**What is required:** In the listing below, find every line with the string "consumption" and pull it out.

--- Materials provided ---

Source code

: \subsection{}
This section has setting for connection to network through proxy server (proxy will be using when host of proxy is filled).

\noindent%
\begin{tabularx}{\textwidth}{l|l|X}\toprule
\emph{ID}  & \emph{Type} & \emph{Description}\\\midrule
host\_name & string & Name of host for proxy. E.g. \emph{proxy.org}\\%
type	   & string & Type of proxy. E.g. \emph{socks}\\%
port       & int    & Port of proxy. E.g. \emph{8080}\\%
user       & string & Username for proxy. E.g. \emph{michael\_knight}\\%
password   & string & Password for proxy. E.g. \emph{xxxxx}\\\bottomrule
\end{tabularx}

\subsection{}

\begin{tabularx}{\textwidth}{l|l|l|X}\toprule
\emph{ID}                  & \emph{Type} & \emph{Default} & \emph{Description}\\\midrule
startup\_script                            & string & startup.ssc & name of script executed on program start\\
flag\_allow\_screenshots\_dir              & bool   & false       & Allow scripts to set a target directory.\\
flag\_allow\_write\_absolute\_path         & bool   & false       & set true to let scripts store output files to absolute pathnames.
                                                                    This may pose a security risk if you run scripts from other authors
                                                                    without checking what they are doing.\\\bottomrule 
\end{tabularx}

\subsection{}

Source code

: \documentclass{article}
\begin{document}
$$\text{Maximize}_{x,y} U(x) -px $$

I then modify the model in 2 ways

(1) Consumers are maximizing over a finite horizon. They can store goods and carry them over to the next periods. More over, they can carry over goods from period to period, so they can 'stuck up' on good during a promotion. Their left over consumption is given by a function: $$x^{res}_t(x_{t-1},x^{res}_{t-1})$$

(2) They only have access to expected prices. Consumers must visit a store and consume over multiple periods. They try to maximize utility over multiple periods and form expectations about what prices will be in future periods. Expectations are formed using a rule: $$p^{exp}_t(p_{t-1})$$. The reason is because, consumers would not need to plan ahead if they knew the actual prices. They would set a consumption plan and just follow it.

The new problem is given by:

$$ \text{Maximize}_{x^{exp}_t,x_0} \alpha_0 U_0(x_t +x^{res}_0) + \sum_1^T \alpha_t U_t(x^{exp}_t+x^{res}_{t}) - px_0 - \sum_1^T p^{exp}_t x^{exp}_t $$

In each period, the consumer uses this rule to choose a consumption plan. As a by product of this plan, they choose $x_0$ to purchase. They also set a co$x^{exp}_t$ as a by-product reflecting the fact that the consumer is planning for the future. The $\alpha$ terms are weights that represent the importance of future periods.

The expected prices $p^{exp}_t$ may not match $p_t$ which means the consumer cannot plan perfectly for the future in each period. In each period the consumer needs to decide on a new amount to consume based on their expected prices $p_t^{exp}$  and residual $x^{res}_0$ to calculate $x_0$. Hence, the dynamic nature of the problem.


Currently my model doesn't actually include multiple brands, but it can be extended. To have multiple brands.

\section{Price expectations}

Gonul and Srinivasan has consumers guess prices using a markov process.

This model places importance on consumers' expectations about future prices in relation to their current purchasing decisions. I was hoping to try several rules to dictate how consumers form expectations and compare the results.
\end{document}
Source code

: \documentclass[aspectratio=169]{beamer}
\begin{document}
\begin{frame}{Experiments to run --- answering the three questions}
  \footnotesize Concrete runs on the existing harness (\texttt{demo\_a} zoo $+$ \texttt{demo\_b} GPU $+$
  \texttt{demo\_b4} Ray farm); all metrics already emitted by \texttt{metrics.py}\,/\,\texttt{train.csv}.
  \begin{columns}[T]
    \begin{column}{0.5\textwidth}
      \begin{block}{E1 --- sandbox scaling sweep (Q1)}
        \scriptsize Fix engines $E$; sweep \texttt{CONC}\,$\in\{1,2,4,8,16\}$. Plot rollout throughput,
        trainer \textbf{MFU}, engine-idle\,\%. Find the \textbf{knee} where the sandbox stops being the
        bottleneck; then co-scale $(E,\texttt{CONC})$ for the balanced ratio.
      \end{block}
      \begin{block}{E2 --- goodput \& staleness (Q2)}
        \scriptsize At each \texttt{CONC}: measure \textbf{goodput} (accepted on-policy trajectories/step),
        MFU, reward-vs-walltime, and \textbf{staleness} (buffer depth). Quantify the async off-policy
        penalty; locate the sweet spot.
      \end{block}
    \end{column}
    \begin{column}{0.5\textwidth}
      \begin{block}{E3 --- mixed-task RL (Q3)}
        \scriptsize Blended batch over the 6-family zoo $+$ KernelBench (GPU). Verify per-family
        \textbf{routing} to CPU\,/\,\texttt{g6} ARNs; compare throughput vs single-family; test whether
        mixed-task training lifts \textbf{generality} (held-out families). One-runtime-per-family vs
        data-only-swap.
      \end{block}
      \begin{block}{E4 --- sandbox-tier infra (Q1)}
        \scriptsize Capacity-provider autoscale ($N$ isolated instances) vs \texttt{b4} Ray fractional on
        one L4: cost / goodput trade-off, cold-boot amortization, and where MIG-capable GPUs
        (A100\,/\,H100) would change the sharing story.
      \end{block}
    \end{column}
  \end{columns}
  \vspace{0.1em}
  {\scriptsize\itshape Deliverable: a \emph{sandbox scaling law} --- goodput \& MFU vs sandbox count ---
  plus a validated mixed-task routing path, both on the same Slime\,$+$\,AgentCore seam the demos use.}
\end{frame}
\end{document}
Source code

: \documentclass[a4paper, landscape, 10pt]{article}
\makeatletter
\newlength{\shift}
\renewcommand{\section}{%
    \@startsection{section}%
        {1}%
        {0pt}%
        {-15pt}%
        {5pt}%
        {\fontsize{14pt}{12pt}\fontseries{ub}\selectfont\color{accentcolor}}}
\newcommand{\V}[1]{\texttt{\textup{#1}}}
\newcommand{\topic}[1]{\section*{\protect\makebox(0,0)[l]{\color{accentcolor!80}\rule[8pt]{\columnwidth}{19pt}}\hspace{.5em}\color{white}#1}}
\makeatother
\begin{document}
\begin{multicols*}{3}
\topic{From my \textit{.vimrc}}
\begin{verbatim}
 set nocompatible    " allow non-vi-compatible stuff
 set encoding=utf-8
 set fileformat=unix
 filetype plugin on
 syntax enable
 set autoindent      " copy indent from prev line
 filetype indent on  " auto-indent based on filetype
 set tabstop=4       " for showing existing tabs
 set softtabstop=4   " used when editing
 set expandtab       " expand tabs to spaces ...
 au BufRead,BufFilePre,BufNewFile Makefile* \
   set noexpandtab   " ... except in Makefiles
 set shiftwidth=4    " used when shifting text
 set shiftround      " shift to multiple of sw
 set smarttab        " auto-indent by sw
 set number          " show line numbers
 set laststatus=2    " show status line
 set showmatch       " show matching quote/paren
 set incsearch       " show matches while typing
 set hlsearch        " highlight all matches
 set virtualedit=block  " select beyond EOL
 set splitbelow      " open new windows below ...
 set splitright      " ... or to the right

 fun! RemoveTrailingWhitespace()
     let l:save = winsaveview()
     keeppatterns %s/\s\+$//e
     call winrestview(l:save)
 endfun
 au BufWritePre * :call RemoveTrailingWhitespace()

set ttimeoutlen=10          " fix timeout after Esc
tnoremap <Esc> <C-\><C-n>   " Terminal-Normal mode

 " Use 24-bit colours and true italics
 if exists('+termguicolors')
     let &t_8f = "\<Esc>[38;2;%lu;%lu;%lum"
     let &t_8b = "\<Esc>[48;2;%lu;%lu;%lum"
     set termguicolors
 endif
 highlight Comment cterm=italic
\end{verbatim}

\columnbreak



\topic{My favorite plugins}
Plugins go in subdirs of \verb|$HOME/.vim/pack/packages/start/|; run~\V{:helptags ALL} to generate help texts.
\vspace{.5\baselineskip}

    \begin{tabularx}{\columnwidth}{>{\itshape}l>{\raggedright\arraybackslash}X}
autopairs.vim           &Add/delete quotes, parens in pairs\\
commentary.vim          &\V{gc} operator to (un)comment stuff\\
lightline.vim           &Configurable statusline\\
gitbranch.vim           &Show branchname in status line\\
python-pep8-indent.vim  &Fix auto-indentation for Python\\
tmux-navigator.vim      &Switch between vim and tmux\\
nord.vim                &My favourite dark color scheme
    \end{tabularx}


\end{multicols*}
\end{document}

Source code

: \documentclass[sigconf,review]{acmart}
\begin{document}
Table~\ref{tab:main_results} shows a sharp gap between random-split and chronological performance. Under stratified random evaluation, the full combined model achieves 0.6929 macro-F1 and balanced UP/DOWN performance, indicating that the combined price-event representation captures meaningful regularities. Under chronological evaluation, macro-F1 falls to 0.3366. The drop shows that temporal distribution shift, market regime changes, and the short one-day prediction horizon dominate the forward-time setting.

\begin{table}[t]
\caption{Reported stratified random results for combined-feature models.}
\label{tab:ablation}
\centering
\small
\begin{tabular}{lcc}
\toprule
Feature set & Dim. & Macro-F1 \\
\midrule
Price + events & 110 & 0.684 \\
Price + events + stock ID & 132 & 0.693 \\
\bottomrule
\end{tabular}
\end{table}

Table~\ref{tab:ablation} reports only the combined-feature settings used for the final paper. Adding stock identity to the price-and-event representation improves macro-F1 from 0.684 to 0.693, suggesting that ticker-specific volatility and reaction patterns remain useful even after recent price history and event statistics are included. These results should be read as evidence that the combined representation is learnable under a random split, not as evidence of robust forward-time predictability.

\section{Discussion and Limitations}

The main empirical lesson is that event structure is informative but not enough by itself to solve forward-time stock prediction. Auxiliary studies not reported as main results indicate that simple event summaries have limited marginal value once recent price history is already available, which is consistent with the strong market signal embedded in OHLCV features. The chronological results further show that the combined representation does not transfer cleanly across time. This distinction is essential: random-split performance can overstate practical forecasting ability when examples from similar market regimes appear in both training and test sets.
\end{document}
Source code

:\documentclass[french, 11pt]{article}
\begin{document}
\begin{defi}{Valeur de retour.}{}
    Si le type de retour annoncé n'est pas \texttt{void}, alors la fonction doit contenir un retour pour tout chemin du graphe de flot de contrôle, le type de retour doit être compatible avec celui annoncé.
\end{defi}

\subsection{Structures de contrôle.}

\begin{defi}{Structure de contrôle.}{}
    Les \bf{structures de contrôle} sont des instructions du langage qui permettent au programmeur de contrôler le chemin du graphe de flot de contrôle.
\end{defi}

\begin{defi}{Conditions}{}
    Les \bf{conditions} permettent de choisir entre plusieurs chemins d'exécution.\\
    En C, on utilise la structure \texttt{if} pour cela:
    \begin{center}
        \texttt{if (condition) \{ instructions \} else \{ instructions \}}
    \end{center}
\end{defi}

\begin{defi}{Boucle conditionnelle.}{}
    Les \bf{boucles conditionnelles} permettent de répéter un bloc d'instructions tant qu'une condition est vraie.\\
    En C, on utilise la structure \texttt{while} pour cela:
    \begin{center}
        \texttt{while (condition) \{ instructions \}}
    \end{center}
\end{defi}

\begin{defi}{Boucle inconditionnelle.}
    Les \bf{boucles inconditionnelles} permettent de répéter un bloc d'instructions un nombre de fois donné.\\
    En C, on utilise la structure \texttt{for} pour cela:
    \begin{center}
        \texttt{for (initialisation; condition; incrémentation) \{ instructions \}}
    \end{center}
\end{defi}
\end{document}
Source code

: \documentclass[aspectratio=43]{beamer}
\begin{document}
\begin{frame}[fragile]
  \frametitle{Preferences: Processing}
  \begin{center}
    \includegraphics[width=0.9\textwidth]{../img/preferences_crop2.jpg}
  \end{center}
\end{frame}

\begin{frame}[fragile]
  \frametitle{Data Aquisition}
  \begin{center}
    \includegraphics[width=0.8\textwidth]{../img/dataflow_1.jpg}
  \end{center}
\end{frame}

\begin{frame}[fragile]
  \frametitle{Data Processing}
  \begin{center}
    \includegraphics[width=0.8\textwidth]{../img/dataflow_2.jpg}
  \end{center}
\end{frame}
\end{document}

---

**Task output:**
(1) Consumers are maximizing over a finite horizon. They can store goods and carry them over to the next periods. More over, they can carry over goods from period to period, so they can 'stuck up' on good during a promotion. Their left over consumption is given by a function: $$x^{res}_t(x_{t-1},x^{res}_{t-1})$$
(2) They only have access to expected prices. Consumers must visit a store and consume over multiple periods. They try to maximize utility over multiple periods and form expectations about what prices will be in future periods. Expectations are formed using a rule: $$p^{exp}_t(p_{t-1})$$. The reason is because, consumers would not need to plan ahead if they knew the actual prices. They would set a consumption plan and just follow it.
In each period, the consumer uses this rule to choose a consumption plan. As a by product of this plan, they choose $x_0$ to purchase. They also set a co$x^{exp}_t$ as a by-product reflecting the fact that the consumer is planning for the future. The $\alpha$ terms are weights that represent the importance of future periods.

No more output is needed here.